● Dataset items
↓

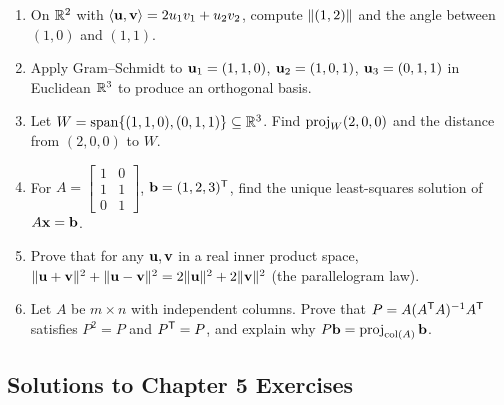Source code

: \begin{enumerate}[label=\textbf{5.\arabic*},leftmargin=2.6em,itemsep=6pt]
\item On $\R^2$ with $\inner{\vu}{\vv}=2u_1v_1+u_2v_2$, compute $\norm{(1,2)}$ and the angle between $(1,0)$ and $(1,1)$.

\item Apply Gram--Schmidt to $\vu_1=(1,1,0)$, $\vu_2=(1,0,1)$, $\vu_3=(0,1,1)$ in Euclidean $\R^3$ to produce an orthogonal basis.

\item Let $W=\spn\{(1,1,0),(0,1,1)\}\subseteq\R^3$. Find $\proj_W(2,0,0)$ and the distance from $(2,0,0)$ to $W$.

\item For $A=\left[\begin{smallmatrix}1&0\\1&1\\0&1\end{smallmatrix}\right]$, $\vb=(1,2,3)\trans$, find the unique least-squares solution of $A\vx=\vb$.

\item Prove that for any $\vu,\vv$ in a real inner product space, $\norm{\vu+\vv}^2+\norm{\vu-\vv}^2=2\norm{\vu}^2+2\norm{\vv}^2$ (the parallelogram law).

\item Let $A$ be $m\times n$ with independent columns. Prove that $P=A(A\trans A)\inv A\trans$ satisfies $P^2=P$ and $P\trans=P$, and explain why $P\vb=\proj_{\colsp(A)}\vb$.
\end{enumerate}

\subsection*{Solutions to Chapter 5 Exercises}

↑
↓

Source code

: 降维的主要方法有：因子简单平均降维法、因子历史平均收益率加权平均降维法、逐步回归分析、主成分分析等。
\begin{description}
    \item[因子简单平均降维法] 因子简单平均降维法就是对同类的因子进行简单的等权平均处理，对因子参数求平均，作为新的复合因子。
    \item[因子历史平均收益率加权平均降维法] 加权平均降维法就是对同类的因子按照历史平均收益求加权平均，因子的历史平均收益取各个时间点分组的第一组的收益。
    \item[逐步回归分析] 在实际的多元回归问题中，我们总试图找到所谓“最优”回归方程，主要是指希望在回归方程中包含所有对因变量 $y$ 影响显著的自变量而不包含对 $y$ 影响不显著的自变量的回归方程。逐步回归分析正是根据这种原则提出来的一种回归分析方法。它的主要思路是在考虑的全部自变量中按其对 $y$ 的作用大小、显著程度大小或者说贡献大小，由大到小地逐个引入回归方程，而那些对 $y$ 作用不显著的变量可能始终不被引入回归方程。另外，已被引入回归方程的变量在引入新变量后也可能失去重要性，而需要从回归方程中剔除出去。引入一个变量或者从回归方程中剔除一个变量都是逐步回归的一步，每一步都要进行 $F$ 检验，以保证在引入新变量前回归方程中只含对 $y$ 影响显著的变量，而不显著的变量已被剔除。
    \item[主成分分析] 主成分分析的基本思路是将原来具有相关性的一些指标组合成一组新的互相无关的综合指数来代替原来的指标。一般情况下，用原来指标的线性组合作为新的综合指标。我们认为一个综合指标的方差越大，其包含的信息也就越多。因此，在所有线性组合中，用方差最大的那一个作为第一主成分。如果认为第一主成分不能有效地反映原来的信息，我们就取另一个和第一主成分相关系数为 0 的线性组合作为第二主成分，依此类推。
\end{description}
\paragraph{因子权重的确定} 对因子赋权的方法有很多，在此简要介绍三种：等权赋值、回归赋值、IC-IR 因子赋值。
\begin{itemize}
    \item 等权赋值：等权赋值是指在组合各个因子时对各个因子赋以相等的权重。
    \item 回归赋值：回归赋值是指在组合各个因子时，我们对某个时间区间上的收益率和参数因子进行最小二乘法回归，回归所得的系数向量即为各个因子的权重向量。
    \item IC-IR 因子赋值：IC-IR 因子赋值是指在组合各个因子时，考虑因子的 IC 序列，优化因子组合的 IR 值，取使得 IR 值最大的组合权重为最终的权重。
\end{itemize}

↑

● Exercise brief
Extract exactly and only the lines above from the line containing "between $(1,0)$ and $(1,1)$." through the line containing "an orthogonal basis.", both end lines included.

● Expected answer
\item On $\R^2$ with $\inner{\vu}{\vv}=2u_1v_1+u_2v_2$, compute $\norm{(1,2)}$ and the angle between $(1,0)$ and $(1,1)$.

\item Apply Gram--Schmidt to $\vu_1=(1,1,0)$, $\vu_2=(1,0,1)$, $\vu_3=(0,1,1)$ in Euclidean $\R^3$ to produce an orthogonal basis.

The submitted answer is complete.